In applying its holding, the SJC first found that a jury could infer from the evidence that the defendants were on notice of the harassing behavior and failed to take “adequate remedial measures” after learning of the illegal conduct. While acknowledging that “[t]here is no bright line rule delineating who must be notified before an employer has been on notice of harassment in the workplace”, the SJC held that the defendants were clearly on notice here where: members of senior management had directly observed instances of the inappropriate behavior; the plaintiff had complained about her supervisor’s conduct on several occasions to the assistant general sales manager; and the plaintiff again reported the same on her last day of employment.

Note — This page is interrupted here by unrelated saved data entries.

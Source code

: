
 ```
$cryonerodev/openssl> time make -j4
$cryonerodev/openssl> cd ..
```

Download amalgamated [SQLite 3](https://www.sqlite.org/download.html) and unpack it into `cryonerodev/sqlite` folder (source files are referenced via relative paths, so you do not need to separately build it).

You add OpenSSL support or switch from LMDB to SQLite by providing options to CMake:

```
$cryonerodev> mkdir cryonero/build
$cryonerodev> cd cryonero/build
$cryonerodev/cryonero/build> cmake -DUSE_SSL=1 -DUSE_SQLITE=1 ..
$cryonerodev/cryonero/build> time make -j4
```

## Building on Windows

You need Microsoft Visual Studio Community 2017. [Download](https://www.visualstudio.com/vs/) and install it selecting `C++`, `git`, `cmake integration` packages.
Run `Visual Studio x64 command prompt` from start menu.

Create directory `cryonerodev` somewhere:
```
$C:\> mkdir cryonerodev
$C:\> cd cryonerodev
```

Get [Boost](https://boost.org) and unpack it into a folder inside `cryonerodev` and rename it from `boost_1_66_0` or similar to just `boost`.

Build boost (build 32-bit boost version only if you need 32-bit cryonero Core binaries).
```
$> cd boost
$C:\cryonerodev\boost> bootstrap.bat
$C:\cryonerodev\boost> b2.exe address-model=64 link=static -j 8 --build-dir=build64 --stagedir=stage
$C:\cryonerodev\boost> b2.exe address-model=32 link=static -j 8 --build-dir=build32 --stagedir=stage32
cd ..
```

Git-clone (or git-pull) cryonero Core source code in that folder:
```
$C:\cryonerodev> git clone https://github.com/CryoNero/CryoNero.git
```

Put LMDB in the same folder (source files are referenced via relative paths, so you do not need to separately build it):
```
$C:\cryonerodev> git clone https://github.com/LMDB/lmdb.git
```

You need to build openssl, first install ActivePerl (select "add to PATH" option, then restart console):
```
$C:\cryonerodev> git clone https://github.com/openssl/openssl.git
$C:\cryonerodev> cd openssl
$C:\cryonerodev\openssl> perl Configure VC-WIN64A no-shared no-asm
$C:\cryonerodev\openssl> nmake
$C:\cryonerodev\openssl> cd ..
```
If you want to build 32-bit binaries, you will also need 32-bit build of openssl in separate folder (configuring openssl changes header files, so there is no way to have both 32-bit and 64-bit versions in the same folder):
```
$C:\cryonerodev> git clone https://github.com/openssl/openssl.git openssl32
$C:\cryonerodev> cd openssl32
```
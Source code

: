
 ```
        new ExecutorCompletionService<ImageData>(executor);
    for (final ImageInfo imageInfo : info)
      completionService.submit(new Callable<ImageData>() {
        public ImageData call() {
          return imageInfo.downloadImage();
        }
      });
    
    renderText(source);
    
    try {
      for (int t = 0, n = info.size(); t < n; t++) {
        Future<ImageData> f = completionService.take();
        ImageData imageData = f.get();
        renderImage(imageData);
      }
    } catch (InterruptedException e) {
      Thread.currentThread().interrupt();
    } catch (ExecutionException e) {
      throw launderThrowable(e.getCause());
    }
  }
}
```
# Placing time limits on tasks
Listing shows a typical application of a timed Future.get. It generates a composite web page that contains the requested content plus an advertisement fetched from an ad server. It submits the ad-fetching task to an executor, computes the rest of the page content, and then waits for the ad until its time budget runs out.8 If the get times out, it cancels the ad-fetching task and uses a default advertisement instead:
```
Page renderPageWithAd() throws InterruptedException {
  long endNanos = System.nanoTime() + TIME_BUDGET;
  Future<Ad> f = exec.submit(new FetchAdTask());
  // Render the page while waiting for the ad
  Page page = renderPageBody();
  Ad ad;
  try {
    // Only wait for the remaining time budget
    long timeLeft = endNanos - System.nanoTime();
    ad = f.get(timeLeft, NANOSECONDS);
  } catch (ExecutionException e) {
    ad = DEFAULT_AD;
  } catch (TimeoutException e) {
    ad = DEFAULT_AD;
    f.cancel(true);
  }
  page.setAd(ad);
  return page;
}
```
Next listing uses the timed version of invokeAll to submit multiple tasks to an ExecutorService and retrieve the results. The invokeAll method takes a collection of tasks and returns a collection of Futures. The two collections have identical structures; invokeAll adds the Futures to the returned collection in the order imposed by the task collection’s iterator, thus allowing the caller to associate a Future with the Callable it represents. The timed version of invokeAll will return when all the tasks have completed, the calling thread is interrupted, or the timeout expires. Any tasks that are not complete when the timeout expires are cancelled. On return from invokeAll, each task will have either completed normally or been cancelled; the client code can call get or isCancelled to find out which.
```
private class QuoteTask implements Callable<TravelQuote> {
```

Further, the evidence suggested that the defendants failed to take remedial measures once they were aware of the conduct. Initially, the SJC noted that “where a conduit for sexual harassment notifications, as delineated in the employer’s sexual harassment policy, fails to appropriately report or in any way investigate a sexual harassment complaint, that lack of response is per se evidence of a failure to adequately remedy the purported discrimination.” Such evidence existed here. In addition, the SJC explained that “the failure to remedy alleged discrimination also can arise where the employer purports to investigate discrimination, but does so in an inadequate manner.” The SJC then held that a jury was entitled to reach this conclusion here, pointing to the following shortcomings in the defendants’ investigation: no members of the finance department, who would have been most likely to witness the alleged conduct, were interviewed, purportedly because the internal investigator did not want to undermine the alleged harassing supervisor; the plaintiff was never contacted during the course of the investigation; and the investigation was carried out by a member of management who admitted to carrying a bias against the plaintiff.

Finally, the SJC held that there was sufficient evidence for the jury to conclude that the defendants’ failure to remedy the discriminatory conduct was “outrageous or egregious” so as to warrant punitive damages based on the factors it previously set forth in Haddad v.Wal-Mart Stores, Inc., 455 Mass. 91 (2009). In particular, the court found that the defendants “both failed to comply with [their] own sexual harassment policy and also failed to make an adequate inquiry once an investigation began.” Because the defendants were aware that the plaintiff had complained about her supervisor’s discriminatory conduct, their failure to proceed with any investigation, as required by their own sexual harassment policy, was done with the defendants’ knowledge that such conduct would cause continued discriminatory harm. Accordingly, the SJC held that a jury could infer that the defendants acted intentionally or with reckless disregard for the plaintiff’s rights under Massachusetts law, and that their actions were outrageous or egregious. Therefore, the SJC reinstated the jury’s punitive award and remanded the case to the trial court for consideration of the defendants’ motion for remittitur.

This decision serves as a significant reminder to employers of the importance of promptly and thoroughly investigating and addressing any allegations of sexually harassing conduct in the workplace. As the Gyulakian decision indicates, failure to do so could result in a significant liability – including the potential award of punitive damages.